With appearances this year at Telluride Bluegrass Festival, Wildflower! Arts & Music Festival, and Falcon Ridge Folk Festival, Kyle Donovan’s forthcoming album has already won critical acclaim from folk festivals and competitions across the nation. The storytelling troubadour has been crafting vivid vignettes, capturing moments from everyday life to tell stories of love, loss, family, and the passage of time for a new album called Then and Now, slated for release in early 2019. He calls the countryside near Boulder, CO home, and often produces, collaborates, and plays with other songwriters on the Front Range, including Summerland Sun and Clandestine Amigo. Kyle also hosts a monthly live-performance podcast featuring independent musicians called The Songwriter Hour. In the last two years Kyle Donovan has won multiple awards across the country including:
- Winner of Wildflower! Performing Songwriter Contest’s Michael Terry People’s Choice Award in 2018
- Finalist at Telluride Bluegrass Festival’s Troubadour Contest in 2018
- Emerging Artist at Falcon Ridge Folk Festival in 2018
- Alternate Finalist at Telluride Bluegrass Festival’s Troubadour Contest in 2017
Three months ago, Kyle launched a new podcast called The Songwriter Hour. Each episode is recorded in front of a live audience at Still Cellars, a distillery and art house based in Longmont, CO. The interview-style show features original songs from established independent musicians, along with a round table discussion and a Q&A section, where questions are fielded from the audience.
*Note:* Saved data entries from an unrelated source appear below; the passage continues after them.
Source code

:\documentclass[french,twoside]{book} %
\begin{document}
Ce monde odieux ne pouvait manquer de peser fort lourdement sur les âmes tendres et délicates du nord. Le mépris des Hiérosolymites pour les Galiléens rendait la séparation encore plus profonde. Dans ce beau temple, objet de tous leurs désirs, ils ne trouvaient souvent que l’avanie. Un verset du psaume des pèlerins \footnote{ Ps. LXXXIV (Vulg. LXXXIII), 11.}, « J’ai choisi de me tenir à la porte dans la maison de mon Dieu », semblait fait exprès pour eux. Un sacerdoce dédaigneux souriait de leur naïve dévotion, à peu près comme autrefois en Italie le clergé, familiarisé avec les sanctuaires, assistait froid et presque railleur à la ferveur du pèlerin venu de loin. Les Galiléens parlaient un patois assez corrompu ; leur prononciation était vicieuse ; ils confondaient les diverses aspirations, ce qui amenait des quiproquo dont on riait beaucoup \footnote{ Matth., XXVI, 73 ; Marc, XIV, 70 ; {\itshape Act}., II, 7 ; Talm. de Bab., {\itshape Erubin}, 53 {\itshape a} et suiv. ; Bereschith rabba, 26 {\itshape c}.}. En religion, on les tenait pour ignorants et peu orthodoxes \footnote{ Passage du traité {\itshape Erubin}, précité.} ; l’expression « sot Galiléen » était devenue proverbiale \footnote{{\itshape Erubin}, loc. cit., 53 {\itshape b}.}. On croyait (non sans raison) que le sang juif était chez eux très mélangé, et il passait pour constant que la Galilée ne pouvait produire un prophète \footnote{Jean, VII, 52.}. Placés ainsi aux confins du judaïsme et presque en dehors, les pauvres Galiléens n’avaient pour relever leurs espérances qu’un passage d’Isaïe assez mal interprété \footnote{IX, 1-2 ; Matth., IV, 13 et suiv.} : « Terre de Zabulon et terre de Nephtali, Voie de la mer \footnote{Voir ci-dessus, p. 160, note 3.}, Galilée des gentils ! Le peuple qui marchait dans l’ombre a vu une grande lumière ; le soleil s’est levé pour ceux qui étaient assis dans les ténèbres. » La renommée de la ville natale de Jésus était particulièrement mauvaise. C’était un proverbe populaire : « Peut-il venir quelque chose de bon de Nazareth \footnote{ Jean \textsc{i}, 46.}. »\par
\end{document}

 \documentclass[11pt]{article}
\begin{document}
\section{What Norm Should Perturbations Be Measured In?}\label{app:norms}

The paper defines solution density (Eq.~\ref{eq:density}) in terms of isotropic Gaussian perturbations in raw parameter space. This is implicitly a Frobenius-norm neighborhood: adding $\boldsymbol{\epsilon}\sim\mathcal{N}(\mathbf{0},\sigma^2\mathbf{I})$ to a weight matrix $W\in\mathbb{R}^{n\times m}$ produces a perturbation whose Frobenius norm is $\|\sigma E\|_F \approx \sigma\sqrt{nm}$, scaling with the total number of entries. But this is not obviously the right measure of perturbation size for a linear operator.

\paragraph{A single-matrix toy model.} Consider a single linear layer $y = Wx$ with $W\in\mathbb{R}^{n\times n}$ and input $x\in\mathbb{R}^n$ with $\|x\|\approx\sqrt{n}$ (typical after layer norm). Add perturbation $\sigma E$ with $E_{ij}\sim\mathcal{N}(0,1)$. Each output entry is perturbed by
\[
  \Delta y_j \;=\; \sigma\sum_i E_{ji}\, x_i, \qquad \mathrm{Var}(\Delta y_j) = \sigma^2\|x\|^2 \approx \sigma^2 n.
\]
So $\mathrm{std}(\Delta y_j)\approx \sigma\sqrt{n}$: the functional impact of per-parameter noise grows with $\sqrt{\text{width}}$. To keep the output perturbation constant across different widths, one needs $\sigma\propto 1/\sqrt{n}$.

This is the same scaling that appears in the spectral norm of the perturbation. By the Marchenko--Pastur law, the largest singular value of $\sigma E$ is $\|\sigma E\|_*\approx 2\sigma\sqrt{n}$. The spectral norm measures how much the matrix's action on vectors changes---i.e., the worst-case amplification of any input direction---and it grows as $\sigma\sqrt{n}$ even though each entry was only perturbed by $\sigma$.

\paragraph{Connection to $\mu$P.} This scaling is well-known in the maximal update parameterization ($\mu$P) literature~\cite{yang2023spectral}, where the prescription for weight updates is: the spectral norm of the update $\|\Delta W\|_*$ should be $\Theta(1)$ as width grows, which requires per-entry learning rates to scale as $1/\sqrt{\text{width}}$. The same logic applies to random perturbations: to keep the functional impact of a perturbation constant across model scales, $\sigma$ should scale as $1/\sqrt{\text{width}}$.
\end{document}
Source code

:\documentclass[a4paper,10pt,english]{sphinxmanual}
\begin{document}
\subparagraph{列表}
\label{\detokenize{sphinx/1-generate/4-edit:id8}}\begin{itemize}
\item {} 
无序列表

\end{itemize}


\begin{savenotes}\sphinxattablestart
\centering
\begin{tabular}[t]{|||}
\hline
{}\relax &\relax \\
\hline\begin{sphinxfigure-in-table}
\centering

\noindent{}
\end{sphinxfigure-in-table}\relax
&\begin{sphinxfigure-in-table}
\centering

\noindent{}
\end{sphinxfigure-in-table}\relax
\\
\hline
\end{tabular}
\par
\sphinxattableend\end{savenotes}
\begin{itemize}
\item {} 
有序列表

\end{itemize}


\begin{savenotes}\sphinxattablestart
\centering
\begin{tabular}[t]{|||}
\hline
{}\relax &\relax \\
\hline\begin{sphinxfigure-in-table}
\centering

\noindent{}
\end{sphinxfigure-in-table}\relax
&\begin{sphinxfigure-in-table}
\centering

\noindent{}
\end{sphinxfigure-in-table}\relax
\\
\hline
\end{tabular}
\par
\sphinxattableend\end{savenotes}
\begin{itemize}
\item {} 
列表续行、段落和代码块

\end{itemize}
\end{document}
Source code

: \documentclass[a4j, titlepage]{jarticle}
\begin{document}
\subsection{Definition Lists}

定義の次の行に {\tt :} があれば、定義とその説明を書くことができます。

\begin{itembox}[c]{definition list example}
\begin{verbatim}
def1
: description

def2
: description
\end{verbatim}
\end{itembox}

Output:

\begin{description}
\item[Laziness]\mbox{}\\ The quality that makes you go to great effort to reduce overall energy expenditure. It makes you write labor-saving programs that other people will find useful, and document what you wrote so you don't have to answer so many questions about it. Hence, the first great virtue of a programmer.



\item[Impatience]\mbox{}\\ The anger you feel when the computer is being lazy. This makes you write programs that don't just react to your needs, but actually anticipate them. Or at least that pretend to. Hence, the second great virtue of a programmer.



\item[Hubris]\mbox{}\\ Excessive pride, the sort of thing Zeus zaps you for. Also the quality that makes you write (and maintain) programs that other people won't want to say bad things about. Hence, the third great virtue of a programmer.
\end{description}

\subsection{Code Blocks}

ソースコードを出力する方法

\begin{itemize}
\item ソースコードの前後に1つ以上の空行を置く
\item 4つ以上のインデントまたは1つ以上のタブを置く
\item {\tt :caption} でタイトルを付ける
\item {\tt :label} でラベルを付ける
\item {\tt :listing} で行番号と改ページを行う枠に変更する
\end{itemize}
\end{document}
The evening’s featured songwriters discuss topics such as the songwriting process, biographical background, and a monthly theme rooted in the exploration of music and all the business it encompasses.
This month Kyle takes on another challenge, as he is raising funds to support the release of a new album and funding it with the help of Kickstarter via his fans, friends, family and community.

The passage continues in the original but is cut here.